REQUIREMENT: Starting at the line with "podem ser assinados.", repeat every line exactly until the records end, including the last one.

TASK INPUT:
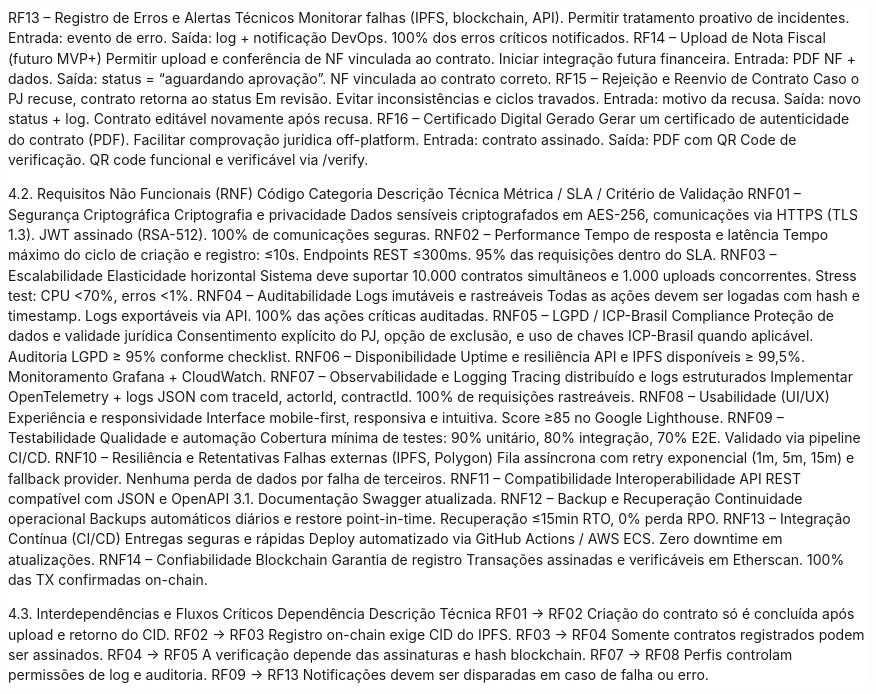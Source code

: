 RF13 – Registro de Erros e Alertas Técnicos	Monitorar falhas (IPFS, blockchain, API).	Permitir tratamento proativo de incidentes.	Entrada: evento de erro. Saída: log + notificação DevOps.	100% dos erros críticos notificados.
RF14 – Upload de Nota Fiscal (futuro MVP+)	Permitir upload e conferência de NF vinculada ao contrato.	Iniciar integração futura financeira.	Entrada: PDF NF + dados. Saída: status = “aguardando aprovação”.	NF vinculada ao contrato correto.
RF15 – Rejeição e Reenvio de Contrato	Caso o PJ recuse, contrato retorna ao status Em revisão.	Evitar inconsistências e ciclos travados.	Entrada: motivo da recusa. Saída: novo status + log.	Contrato editável novamente após recusa.
RF16 – Certificado Digital Gerado	Gerar um certificado de autenticidade do contrato (PDF).	Facilitar comprovação jurídica off-platform.	Entrada: contrato assinado. Saída: PDF com QR Code de verificação.	QR code funcional e verificável via /verify.

4.2. Requisitos Não Funcionais (RNF)
Código	Categoria	Descrição Técnica	Métrica / SLA / Critério de Validação
RNF01 – Segurança Criptográfica	Criptografia e privacidade	Dados sensíveis criptografados em AES-256, comunicações via HTTPS (TLS 1.3). JWT assinado (RSA-512).	100% de comunicações seguras.
RNF02 – Performance	Tempo de resposta e latência	Tempo máximo do ciclo de criação e registro: ≤10s. Endpoints REST ≤300ms.	95% das requisições dentro do SLA.
RNF03 – Escalabilidade	Elasticidade horizontal	Sistema deve suportar 10.000 contratos simultâneos e 1.000 uploads concorrentes.	Stress test: CPU <70%, erros <1%.
RNF04 – Auditabilidade	Logs imutáveis e rastreáveis	Todas as ações devem ser logadas com hash e timestamp. Logs exportáveis via API.	100% das ações críticas auditadas.
RNF05 – LGPD / ICP-Brasil Compliance	Proteção de dados e validade jurídica	Consentimento explícito do PJ, opção de exclusão, e uso de chaves ICP-Brasil quando aplicável.	Auditoria LGPD ≥ 95% conforme checklist.
RNF06 – Disponibilidade	Uptime e resiliência	API e IPFS disponíveis ≥ 99,5%.	Monitoramento Grafana + CloudWatch.
RNF07 – Observabilidade e Logging	Tracing distribuído e logs estruturados	Implementar OpenTelemetry + logs JSON com traceId, actorId, contractId.	100% de requisições rastreáveis.
RNF08 – Usabilidade (UI/UX)	Experiência e responsividade	Interface mobile-first, responsiva e intuitiva.	Score ≥85 no Google Lighthouse.
RNF09 – Testabilidade	Qualidade e automação	Cobertura mínima de testes: 90% unitário, 80% integração, 70% E2E.	Validado via pipeline CI/CD.
RNF10 – Resiliência e Retentativas	Falhas externas (IPFS, Polygon)	Fila assíncrona com retry exponencial (1m, 5m, 15m) e fallback provider.	Nenhuma perda de dados por falha de terceiros.
RNF11 – Compatibilidade	Interoperabilidade	API REST compatível com JSON e OpenAPI 3.1.	Documentação Swagger atualizada.
RNF12 – Backup e Recuperação	Continuidade operacional	Backups automáticos diários e restore point-in-time.	Recuperação ≤15min RTO, 0% perda RPO.
RNF13 – Integração Contínua (CI/CD)	Entregas seguras e rápidas	Deploy automatizado via GitHub Actions / AWS ECS.	Zero downtime em atualizações.
RNF14 – Confiabilidade Blockchain	Garantia de registro	Transações assinadas e verificáveis em Etherscan.	100% das TX confirmadas on-chain.

4.3. Interdependências e Fluxos Críticos
Dependência	Descrição Técnica
RF01 → RF02	Criação do contrato só é concluída após upload e retorno do CID.
RF02 → RF03	Registro on-chain exige CID do IPFS.
RF03 → RF04	Somente contratos registrados podem ser assinados.
RF04 → RF05	A verificação depende das assinaturas e hash blockchain.
RF07 → RF08	Perfis controlam permissões de log e auditoria.
RF09 → RF13	Notificações devem ser disparadas em caso de falha ou erro.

SOLUTION FOR THIS TASK:
RF03 → RF04	Somente contratos registrados podem ser assinados.
RF04 → RF05	A verificação depende das assinaturas e hash blockchain.
RF07 → RF08	Perfis controlam permissões de log e auditoria.
RF09 → RF13	Notificações devem ser disparadas em caso de falha ou erro.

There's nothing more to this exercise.